Öncelikle 86 milyon insanımızın her birine tek tek ve ayrı ayrı teşekkür ediyorum. İnanılmaz bir toplumsal dayanışma ve yardımlaşma örneği gösterdiler ve bunu iliklerimize kadar hissettirdiler. Konya’dan başlayıp Antakya’ya kadar oluşan yardım konvoyları, gönüllü yardıma gelen ve isimlerini dahi bilmediğimiz onlarca kahraman müthiş emek verdiler. Böyle bir şey çok az millet nasip olur diye düşünüyorum. Eminim ki depremden etkilenen diğer iller için de böyle olmuştur.

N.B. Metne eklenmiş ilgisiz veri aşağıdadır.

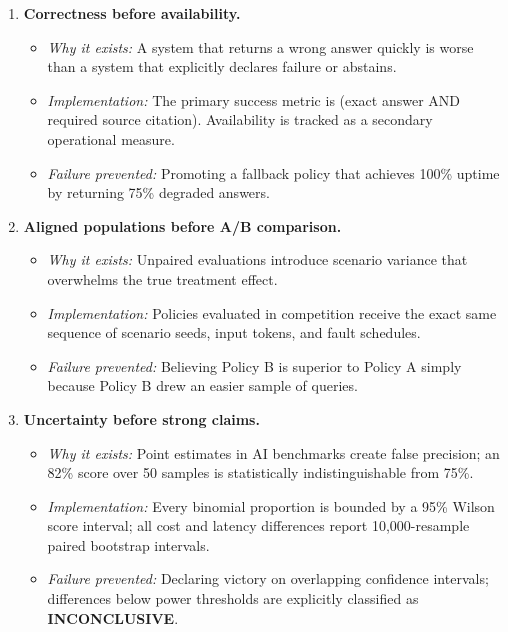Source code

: \begin{enumerate}
    \item \textbf{Correctness before availability.}
    \begin{itemize}
        \item \textit{Why it exists:} A system that returns a wrong answer quickly is worse than a system that explicitly declares failure or abstains.
        \item \textit{Implementation:} The primary success metric is  (exact answer AND required source citation). Availability is tracked as a secondary operational measure.
        \item \textit{Failure prevented:} Promoting a fallback policy that achieves 100\% uptime by returning 75\% degraded answers.
    \end{itemize}

    \item \textbf{Aligned populations before A/B comparison.}
    \begin{itemize}
        \item \textit{Why it exists:} Unpaired evaluations introduce scenario variance that overwhelms the true treatment effect.
        \item \textit{Implementation:} Policies evaluated in competition receive the exact same sequence of scenario seeds, input tokens, and fault schedules.
        \item \textit{Failure prevented:} Believing Policy B is superior to Policy A simply because Policy B drew an easier sample of queries.
    \end{itemize}

    \item \textbf{Uncertainty before strong claims.}
    \begin{itemize}
        \item \textit{Why it exists:} Point estimates in AI benchmarks create false precision; an 82\% score over 50 samples is statistically indistinguishable from 75\%.
        \item \textit{Implementation:} Every binomial proportion is bounded by a 95\% Wilson score interval; all cost and latency differences report 10,000-resample paired bootstrap intervals.
        \item \textit{Failure prevented:} Declaring victory on overlapping confidence intervals; differences below power thresholds are explicitly classified as \textbf{INCONCLUSIVE}.
    \end{itemize}


\end{enumerate}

Sektör paydaşlarımızın hemen hepsinden şahsi olarak “geçmiş olsun” telefonları ve mesajlar aldık. Gerek sektörümüzden gerek farklı iş kollarından birlikte çalıştıklarımız, rakiplerimiz, tanıdığımız, tanımadığımız firmalar hep aradılar, samimi destek verdiler. Madeni Yağ Dünyası olarak size de o günden bugüne bizlere göstermiş olduğunuz ilgi, alaka ve yakınlıkla yalnız olmadığımızı hissettirdiniz. Hepinize ayrı ayrı teşekkür ediyorum.
Burada özellikle birkaç kişiye ayrıca parantez açmak istiyorum. Aybars Kıyak bey, Aydın Bulut bey, Hüsnü Demirkan bey, Ozan Haskaraca bey ve tabii ki telefon görüşmemizden sonra beni ağlatan, firmamı kurarken bile kendisinden çok feyz aldığım, sektörün duayen ismi Ünal Soysal beye ve firması PETROYAĞ’a ayrıca teşekkür ediyorum. Ünal bey öyle güzel şeyler söyleyip bize öyle güç verdi ki inanın kelimelerle anlatamam.

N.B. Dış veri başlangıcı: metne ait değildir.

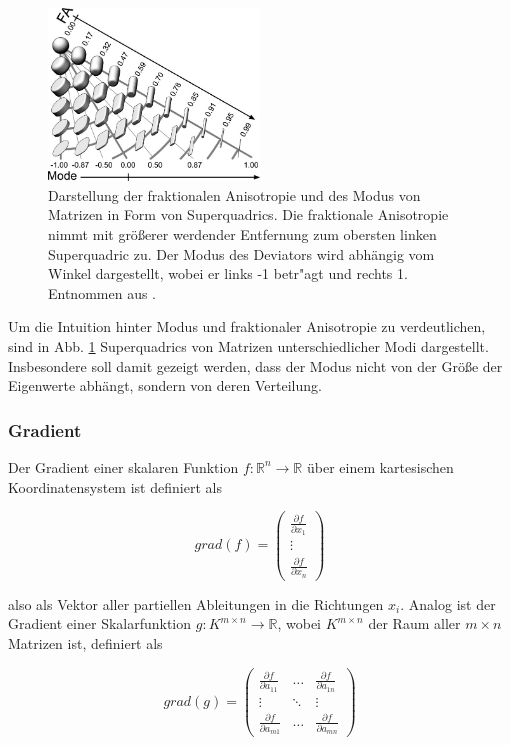 \documentclass[a4paper,fontsize=12pt,toc=bib,halfparskip]{scrartcl}
\begin{document}
\begin{figure}
	\centering
	\includegraphics[width=0.5\textwidth]{pictures/001.png}
	\caption{Darstellung der fraktionalen Anisotropie und des Modus von Matrizen in Form von Superquadrics\cite{kindlmann2004superquadric}. Die fraktionale Anisotropie nimmt mit gr\"o{\ss}erer werdender Entfernung zum obersten linken Superquadric zu. Der Modus des Deviators wird abh\"angig vom Winkel dargestellt, wobei er links -1 betr"agt und rechts 1. Entnommen aus \cite[S.~140]{ennis2006orthogonal}.}
	\label{Modus}
\end{figure}
Um die Intuition hinter Modus und fraktionaler Anisotropie zu verdeutlichen, sind in Abb. \ref{Modus} Superquadrics von Matrizen unterschiedlicher Modi dargestellt. Insbesondere soll damit gezeigt werden, dass der Modus nicht von der Gr\"o{\ss}e der Eigenwerte abh\"angt, sondern von deren Verteilung.

\subsubsection{Gradient}
Der Gradient einer skalaren Funktion $f: \mathbb{R}^n \rightarrow \mathbb{R}$  \"uber einem kartesischen Koordinatensystem ist definiert als

\begin{equation}
	grad(f) = 	
	\begin{pmatrix}
		\frac{\partial f}{\partial x_1} \\
		\vdots \\
		\frac{\partial f}{\partial x_n}
	\end{pmatrix}
\end{equation}

also als Vektor aller partiellen Ableitungen in die Richtungen $x_i$. Analog ist der Gradient einer Skalarfunktion $g: K^{m\times n} \rightarrow \mathbb{R}$, wobei $K^{m\times n}$ der Raum aller $m\times n$ Matrizen ist, definiert als

\begin{equation}
	grad(g) =
	\begin{pmatrix}
		\frac{\partial f}{\partial a_{11}} & \dots & \frac{\partial f}{\partial a_{1n}}  \\
		\vdots & \ddots & \vdots \\
		\frac{\partial f}{\partial a_{m1}} & \dots & \frac{\partial f}{\partial a_{mn}} 
	\end{pmatrix}
\end{equation}
\end{document}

Depremin yaralarının sarılması sürecinde hangi noktadayız? Bir iş insanı olarak sorunlarınızdan ve ihtiyaçlarınızdan bahseder misiniz?
Devletimiz, yerel yönetimler, özel sektör ve STK’lar yardımlarına devam etse de 11 ile yetişmek hiç kolay değil ve yetersiz kalıyor. Özellikle enkaz kaldırılma işi çok yavaş ilerlemekte. Üretici olarak en büyük sıkıntımız çalışanlarımızın psikolojisi. En ufak artçı sarsıntı, yüksek gürültü bile çalışanlarımızın motivasyonunu düşürmeye yetiyor. Diğer bir sorun ise çaresizlik. Çaresizce bakıp sizden bir şey bekleyen çalışanlarınız, aileniz ve yakınlarınız.
Tüm bu olumsuzluklara rağmen işlerimiz artarak devam ediyor. Yaşayacak evlerimiz kalmadı ama o evleri yeniden inşa edebileceğimiz işimiz devam etmekte. Bizi biraz olsun rahatlatan ve deprem felaketinin izlerini hafifleten bu. Yetkililerden talebimiz; işini bizler gibi sağlam, zamanında ve düzgün yapmaları. Sektördeki paydaşlarımıza gelince; daha ne yapsınlar ki? Buradan tüm paydaşlarıma seslenmek istiyorum. Bu deprem bir milat olsun. Vario olarak kapılarımız tüm tedarikçi, müşteri ve paydaşlarımıza açıktır. Tesisimizi kendi tesisleri olarak görebilirler. Her türlü iş yardımı, beklenti ve iş paylaşımına açık olduğumuzu bilmelerini isterim.